> The task: Print every line of the listing below, starting with the line that holds "3) Documentation/markdown - I" and going on through the line that holds "- Step 1 - Download", both included, and print nothing else.

[Start of section]

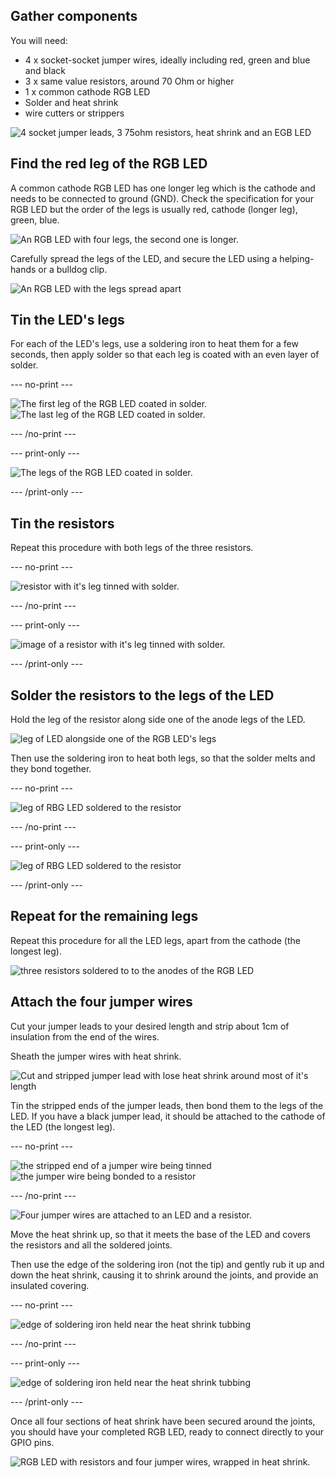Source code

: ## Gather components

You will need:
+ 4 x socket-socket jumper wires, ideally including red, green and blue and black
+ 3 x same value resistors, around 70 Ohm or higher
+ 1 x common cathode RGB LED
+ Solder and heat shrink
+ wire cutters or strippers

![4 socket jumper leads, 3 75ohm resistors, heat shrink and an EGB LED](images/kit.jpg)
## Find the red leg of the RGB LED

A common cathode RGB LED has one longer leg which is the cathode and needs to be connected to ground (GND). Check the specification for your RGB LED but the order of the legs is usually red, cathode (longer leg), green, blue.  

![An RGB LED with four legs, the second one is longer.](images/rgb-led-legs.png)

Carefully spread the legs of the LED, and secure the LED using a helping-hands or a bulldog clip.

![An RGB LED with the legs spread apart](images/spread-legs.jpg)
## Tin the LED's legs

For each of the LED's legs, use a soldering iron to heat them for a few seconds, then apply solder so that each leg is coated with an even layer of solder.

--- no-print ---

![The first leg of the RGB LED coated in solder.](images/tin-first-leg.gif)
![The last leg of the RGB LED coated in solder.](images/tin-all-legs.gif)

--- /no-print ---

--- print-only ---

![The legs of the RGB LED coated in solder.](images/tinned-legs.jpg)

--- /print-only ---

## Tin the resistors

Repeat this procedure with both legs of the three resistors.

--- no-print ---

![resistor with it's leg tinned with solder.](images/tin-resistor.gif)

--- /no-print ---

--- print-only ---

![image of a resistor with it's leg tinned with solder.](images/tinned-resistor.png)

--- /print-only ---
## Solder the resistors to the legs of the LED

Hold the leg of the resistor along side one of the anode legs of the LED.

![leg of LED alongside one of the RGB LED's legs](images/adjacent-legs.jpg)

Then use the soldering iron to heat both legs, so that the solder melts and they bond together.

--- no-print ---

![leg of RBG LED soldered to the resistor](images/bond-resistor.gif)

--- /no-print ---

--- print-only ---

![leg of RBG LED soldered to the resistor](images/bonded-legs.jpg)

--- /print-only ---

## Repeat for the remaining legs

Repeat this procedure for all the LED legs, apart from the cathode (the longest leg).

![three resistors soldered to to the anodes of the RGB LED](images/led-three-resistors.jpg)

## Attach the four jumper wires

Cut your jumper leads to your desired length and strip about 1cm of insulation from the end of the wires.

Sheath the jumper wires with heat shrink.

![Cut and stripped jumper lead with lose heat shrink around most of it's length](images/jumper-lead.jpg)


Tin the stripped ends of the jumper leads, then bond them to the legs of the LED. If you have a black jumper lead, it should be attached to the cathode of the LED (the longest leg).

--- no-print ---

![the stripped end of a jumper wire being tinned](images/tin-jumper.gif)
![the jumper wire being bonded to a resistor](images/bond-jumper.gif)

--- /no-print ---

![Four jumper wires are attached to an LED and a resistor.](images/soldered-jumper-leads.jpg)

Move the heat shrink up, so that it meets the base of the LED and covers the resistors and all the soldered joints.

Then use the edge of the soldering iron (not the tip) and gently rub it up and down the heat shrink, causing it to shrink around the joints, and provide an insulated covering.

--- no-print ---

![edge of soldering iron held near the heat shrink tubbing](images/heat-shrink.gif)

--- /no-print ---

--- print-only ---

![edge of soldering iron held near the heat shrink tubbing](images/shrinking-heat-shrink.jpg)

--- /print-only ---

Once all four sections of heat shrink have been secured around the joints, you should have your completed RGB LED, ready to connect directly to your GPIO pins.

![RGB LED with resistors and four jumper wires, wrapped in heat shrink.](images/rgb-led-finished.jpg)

[End of section]
[Start of section]

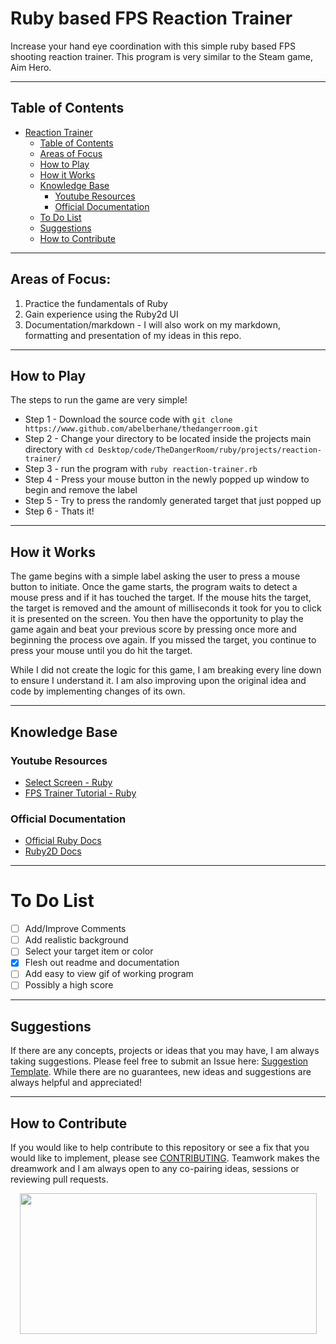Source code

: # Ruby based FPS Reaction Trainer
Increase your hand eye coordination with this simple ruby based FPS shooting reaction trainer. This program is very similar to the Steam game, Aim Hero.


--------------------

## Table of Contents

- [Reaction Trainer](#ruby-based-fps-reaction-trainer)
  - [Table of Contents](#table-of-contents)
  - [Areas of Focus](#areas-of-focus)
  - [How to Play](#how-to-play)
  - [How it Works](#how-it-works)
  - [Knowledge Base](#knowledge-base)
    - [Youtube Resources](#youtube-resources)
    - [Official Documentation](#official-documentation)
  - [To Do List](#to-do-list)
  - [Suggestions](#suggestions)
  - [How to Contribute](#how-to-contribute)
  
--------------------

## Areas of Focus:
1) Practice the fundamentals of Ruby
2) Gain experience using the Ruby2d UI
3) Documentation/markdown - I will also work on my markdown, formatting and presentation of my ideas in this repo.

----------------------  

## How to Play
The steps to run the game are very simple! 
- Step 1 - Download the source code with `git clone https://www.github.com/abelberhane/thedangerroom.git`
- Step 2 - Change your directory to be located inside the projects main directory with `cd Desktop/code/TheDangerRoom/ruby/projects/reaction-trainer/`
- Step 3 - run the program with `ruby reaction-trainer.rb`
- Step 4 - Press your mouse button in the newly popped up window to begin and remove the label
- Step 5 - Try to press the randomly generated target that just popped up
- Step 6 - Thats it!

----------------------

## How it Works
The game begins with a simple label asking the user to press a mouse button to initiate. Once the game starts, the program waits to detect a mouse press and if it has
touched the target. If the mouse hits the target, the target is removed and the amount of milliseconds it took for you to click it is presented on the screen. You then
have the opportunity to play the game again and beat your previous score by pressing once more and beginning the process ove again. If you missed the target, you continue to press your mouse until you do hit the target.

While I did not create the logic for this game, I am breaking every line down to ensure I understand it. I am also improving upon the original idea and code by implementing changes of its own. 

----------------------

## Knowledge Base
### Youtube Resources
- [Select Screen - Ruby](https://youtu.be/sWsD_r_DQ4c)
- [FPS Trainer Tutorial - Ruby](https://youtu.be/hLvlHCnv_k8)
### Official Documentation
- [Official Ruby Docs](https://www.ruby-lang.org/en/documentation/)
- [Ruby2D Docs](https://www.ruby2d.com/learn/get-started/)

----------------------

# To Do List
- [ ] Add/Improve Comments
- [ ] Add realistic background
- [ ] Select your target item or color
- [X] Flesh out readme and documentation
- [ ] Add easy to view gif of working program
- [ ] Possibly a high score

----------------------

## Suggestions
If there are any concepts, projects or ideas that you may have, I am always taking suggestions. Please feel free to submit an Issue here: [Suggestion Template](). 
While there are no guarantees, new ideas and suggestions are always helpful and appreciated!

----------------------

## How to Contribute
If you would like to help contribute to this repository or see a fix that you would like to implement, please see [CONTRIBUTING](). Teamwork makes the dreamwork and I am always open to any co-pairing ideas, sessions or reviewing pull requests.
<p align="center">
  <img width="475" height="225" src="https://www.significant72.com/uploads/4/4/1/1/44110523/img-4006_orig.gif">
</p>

[End of section]

> Exercise response:
3) Documentation/markdown - I will also work on my markdown, formatting and presentation of my ideas in this repo.

----------------------  

## How to Play
The steps to run the game are very simple! 
- Step 1 - Download the source code with `git clone https://www.github.com/abelberhane/thedangerroom.git`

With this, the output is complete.